NBA Playoffs Player Prop Bets, Picks: Can Luka and Julius Randle Carry Teams in Game 3? (Friday, May 28)
Adam Pantozzi/NBAE via Getty Images. Pictured: Luka Doncic #77 of the Dallas Mavericks.
- Luka Doncic has been a playoff monster against the Clippers both last season and this one, and Brandon Anderson sees no reason to think it'll stop now.
- With his rebound prop set at 7.5, Anderson thinks that number is too low.
- He explains how he's betting that prop and more below using the Action Labs prop tool.
Friday night brings us three really fascinating basketball games — well, three games and at least two that are fascinating. The Knicks and Hawks head to Atlanta tied up at one game each, while the Mavericks return to Dallas with a shocking 2-0 series lead and the Clippers on the ropes.
We’ll stay way from that ugly Nets-Celtics series tonight since it’s tough to know who will play in a potential blowout spot and instead focus on tonight’s two key games.
For those who are new to this article, we’ll be using the Action Labs Player Prop tool to compare our NBA projections to the props posted at a variety of sportsbooks. Each bet is then graded on a scale from 1-10, with 10 being the best possible grade.
Below, I have laid out three prop bets that I’m playing, the case for each bet and the best books to find odds on those player props.
NBA Player Props & Picks
Julius Randle, Under 24.5 Points (-110)
|Knicks vs. Hawks||Hawks -4.5|
|Time | TV||7:30 p.m. ET | ESPN|
What an incredible season for Julius Randle!
Randle was the Most Improved Player and might be in the running for an All-NBA team. He was also a first-time All Star and the star player on a renaissance New York Knicks team that fought hard all year and earned home court advantage in the first round of the playoffs.
Randle scored 24.1 points per game for the Knicks, a career-high by a good margin. He attempted 18.6 shots in 37.6 minutes per game and improved his 3-point percentage from 29.5% in his career to over 41% this season. It was a career year in every way, and like any star Tom Thibodeau student, he was played to the bone. His 37.6 minutes per game led the league, because of course they did.

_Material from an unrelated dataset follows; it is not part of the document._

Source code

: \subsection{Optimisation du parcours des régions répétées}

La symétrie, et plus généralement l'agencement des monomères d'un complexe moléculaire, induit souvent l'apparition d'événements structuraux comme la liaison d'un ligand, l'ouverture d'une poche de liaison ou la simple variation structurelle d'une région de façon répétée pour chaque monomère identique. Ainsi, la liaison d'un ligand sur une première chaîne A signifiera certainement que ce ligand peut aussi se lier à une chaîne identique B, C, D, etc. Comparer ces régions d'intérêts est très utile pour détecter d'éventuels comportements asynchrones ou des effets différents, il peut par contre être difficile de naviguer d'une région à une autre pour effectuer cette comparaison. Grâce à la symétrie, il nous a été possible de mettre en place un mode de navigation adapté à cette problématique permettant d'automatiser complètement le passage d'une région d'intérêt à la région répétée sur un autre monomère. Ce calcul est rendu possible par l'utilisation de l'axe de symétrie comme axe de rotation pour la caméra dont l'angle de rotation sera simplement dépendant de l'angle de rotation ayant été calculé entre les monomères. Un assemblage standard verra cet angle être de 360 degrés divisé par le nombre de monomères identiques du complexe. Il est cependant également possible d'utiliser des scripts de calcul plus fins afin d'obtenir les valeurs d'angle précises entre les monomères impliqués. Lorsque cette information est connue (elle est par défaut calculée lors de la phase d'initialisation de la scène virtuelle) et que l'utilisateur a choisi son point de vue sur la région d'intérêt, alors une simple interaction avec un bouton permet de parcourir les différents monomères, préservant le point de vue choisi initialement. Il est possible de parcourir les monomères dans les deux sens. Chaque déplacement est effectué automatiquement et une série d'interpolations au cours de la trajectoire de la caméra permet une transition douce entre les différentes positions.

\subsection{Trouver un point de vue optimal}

The problem is that that style leaves players worn down for the end of the season and into the postseason, and it also often means that there’s really not another level for that player reach. While most other players are seeing minutes and shots ramping up, Randle is actually playing a little less, the consequence of tired legs and tougher, more grueling minutes.
Randle has scored just 15 points in each of his first two playoff games with the Knicks, and his minutes are down slightly to 36.3. He’s shooting an ugly 28% from the field, just 11-of-39 against a defense that’s cued around stopping him, and his 3-point percent has regressed to 31%. Some of that is bad luck and should regress positively, but not enough of it.

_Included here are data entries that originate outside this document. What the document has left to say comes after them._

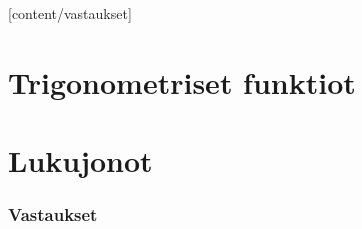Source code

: [content/vastaukset]

\part{Trigonometriset funktiot}


\part{Lukujonot}



\liitetyyli



\section{Vastaukset}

Randle should shoot a little better going forward, but it’s hard when the opponent has a week to prepare its entire defense to try and stop you. Unfortunately, this is how things go for Thibs teams. It’s easy to focus on the numbers Randle put up and forget that he was the star of the league’s 24th ranked team in Offensive Efficiency.

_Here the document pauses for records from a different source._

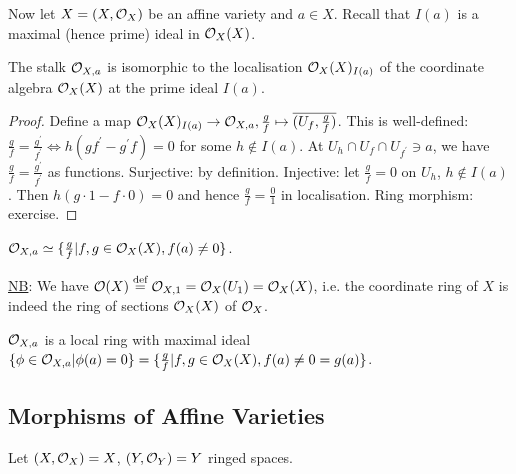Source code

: \documentclass[a4paper,11pt]{article}
\begin{document}
			Now let $X=(X,\mathcal{O}_X)$ be an affine variety and $a\in X$. Recall that $I(a)$ is a maximal (hence prime) ideal in $\mathcal{O}_X(X)$.

			\begin{prop}
				The stalk $\mathcal{O}_{X,a}$ is isomorphic to the localisation $\mathcal{O}_X(X)_{I(a)}$ of the coordinate algebra $\mathcal{O}_X(X)$ at the prime ideal $I(a)$.
			\end{prop}
			\begin{proof}
				Define a map $\mathcal{O}_X(X)_{I(a)}\rightarrow\mathcal{O}_{X,a},\frac{g}{f}\mapsto\overline{(U_f,\frac{g}{f})}$. This is well-defined: $\frac{g}{f}=\frac{g^\prime}{f^\prime}\Longleftrightarrow h(gf^\prime-g^\prime f)=0$ for some $h\notin I(a)$. At $U_h\cap U_f\cap U_{f^\prime}\ni a$, we have $\frac{g}{f}=\frac{g^\prime}{f^\prime}$ as functions. Surjective: by definition. Injective: let $\frac{g}{f}=0$ on $U_h$, $h\notin I(a)$. Then $h(g\cdot1-f\cdot0)=0$ and hence $\frac{g}{f}=\frac{0}{1}$ in localisation. Ring morphism: exercise.
			\end{proof}

			\begin{cor}
				$\mathcal{O}_{X,a}\simeq\{\frac{g}{f}|f,g\in\mathcal{O}_X(X), f(a)\neq 0\}$.
			\end{cor}

			\noindent\underline{NB}: We have $\mathcal{O}(X)\overset{\text{def}}{=}\mathcal{O}_{X,1}=\mathcal{O}_X(U_1)=\mathcal{O}_X(X)$, i.e. the coordinate ring of $X$ is indeed the ring of sections $\mathcal{O}_X(X)$ of $\mathcal{O}_X$.

			\begin{cor}
				$\mathcal{O}_{X,a}$ is a local ring with maximal ideal $\{\phi\in\mathcal{O}_{X,a}|\phi(a)=0\}=\{\frac{g}{f}|f,g\in\mathcal{O}_X(X),f(a)\neq0=g(a)\}$.
			\end{cor}


		\subsection{Morphisms of Affine Varieties}

			Let $(X,\mathcal{O}_X)=X$, $(Y,\mathcal{O}_Y)=Y$ ringed spaces.
			\\
\end{document}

Shooting percentage isn’t relevant to our bet, but this series is gritty and points are tough to come by. Randle may not be stuck on 15 points a third straight game, but he needs a full 10 more points to hit this over.
We project him to come up short at 21.3, so I’ll play the under to -125.
Patrick Beverley, Under 10.5 PTS + REB + AST (-111)
|Clippers vs. Mavericks||Clippers -3|
|Time | TV||9:30 p.m. ET | ESPN|
Patrick Beverley has really had quite a marvelous career, when you think about it.
The 6-foot-1 rascal was undrafted out of Arkansas and spent the better part of four seasons overseas, playing ball in Ukraine, Greece, and Russia before finally making his way back to the NBA. There he joined the Houston Rockets and used his constant energy and peskiness to make a home, and he even became a three-time All-Defense player.
At his best, Beverley is the perfect 3-and-D sort of guard. He’s that dude at the YMCA who picks you up 90 feet from the hoop and makes your life hell for the next hour, pressing you and getting under your skin, backing you down with his sweaty, hairy back, jawing the whole time, and then hitting the winning shot in your face. That’s Pat Bev.
At least it was.
It remains to be seen whether that version Beverley is still in there. He played 51 games last season and was never really healthy in the playoffs, and this season he played 37 regular season games. He’s still starting but part of a three-headed point guard rotation for the Clippers now.
Reggie Jackson provides the best shooting and scoring punch, and Rajon Rondo seems to have replaced Beverley as that wily veteran, so it seems to be leaving less of a role for Beverley. He’s also struggling mightily to defend Luka Doncic, a thankless job he’s clearly too small for.
So far through two games, Beverley is averaging 6.5 points, 1.0 rebounds, and 1.5 assists. He had no rebounds in one game, no assists in another, has yet to get to the free throw line and is playing 20.5 minutes per game.
It wouldn’t be a surprise to see him minimized even further, and that’s the play here. We know Beverley shouldn’t be a DNP, but it’s possible he gets something close to the Elfrid Payton treatment: a few minutes to start, then sent to the bench.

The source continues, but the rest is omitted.